TIGA, the network for video games developers and digital publishers and the trade association representing the video games industry, today released new data showing that growth in the Scottish video games development industry ground to a halt in the year ending November 2018. This compares to a growth rate of 8.1 per cent in the UK games industry in the same period. Scotland is now the fourth largest games cluster in the UK (after London, the South East and the North West), down from third place in November 2017.
TIGA’s research shows that:
- Scotland has 1,537 permanent and full-time equivalent creative staff working on games development in 84 companies. This is down marginally from 1,540 staff in 91 companies in 2017, following the closure of several Scottish studios.
- Scotland is home to 7.9 per cent of the UK’s total games companies and 10.7 per cent of its developer headcount (the comparable figures for 2017 were 8.9 per cent and 11.6 per cent, respectively).
- Scotland’s games development sector supports an additional 2,810 indirect jobs.
- Annually, Scottish games development companies are estimated to invest £88 million in salaries and overheads, contribute £80 million in direct and indirect tax revenues to HM Treasury, and make a direct and indirect contribution of £194 million to the UK’s Gross Domestic Product (GDP).
Dr Richard Wilson OBE, TIGA CEO, said:
“Growth in the Scottish video games industry ground to a halt in 2018, after growing dramatically in the previous year.

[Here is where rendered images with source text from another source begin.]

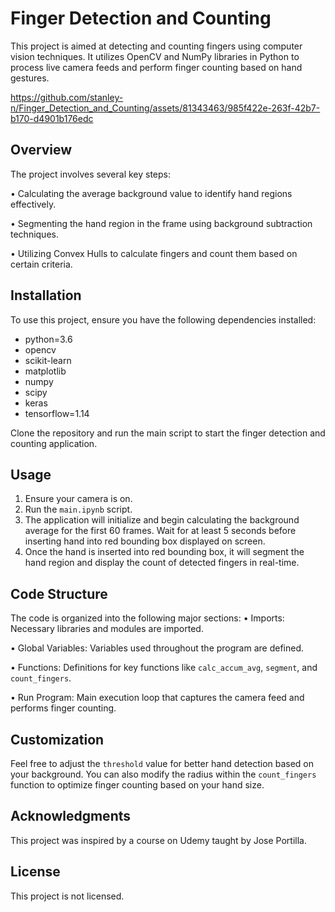 # Finger Detection and Counting
This project is aimed at detecting and counting fingers using computer vision techniques. It utilizes OpenCV and NumPy libraries in Python to process live camera feeds and perform finger counting based on hand gestures. 


https://github.com/stanley-n/Finger_Detection_and_Counting/assets/81343463/985f422e-263f-42b7-b170-d4901b176edc


## Overview
The project involves several key steps:

•	Calculating the average background value to identify hand regions effectively.

•	Segmenting the hand region in the frame using background subtraction techniques.

•	Utilizing Convex Hulls to calculate fingers and count them based on certain criteria.

## Installation
To use this project, ensure you have the following dependencies installed:

  - python=3.6
  - opencv
  - scikit-learn
  - matplotlib
  - numpy
  - scipy
  - keras
  - tensorflow=1.14

Clone the repository and run the main script to start the finger detection and counting application.

## Usage
1.	Ensure your camera is on.
2.	Run the `main.ipynb` script.
3.	The application will initialize and begin calculating the background average for the first 60 frames. Wait for at least 5 seconds before inserting hand into red bounding box displayed on screen.
4.	Once the hand is inserted into red bounding box, it will segment the hand region and display the count of detected fingers in real-time.

## Code Structure
The code is organized into the following major sections:
•	Imports: Necessary libraries and modules are imported.

•	Global Variables: Variables used throughout the program are defined.

•	Functions: Definitions for key functions like `calc_accum_avg`, `segment`, and `count_fingers`.

•	Run Program: Main execution loop that captures the camera feed and performs finger counting.

## Customization
Feel free to adjust the `threshold` value for better hand detection based on your background. You can also modify the radius within the `count_fingers` function to optimize finger counting based on your hand size.

## Acknowledgments
This project was inspired by a course on Udemy taught by Jose Portilla.

## License
This project is not licensed.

The halt in headcount growth is due to the closure of a number of studios including Guerrilla Tea, Dynamo Games, Tiger Games, Hidden Armada, A Fox Wot I Drew and Serious Parody and the failure to compensate for this growth from surviving studios. Scotland’s average studio size has historically been larger than that for the UK as a whole which is also partly why the loss of so many studios in a single year has had such a disproportionate impact.
“However, Scotland remains the fourth largest games cluster in the UK. Scotland has a range of experienced studios working in games for mobile, online, educational and console markets and has first class universities educating excellent graduates for the games industry, including TIGA Accredited Abertay University.
“Scotland’s games industry also benefits from the support of agencies including Scottish Enterprise and Creative Scotland. The Scottish Government is also developing a Scottish National Investment Bank which may be able to support the sector in the future.
“If the Scottish games industry is to renew growth then we need to ensure that more Scottish games companies benefit from Video Games Tax Relief, a measure which effectively reduce the cost of games development. We should also reinforce our successful industry by introducing a Video Games Investment Fund (VGIF) to improve access to finance. We should also continue to strengthen industry-university links, enhance skils and training and enable UK games companies to recruit highly skilled workers from the EU and beyond. This will ensure that our sector continues to create more jobs, more investment and more video games.”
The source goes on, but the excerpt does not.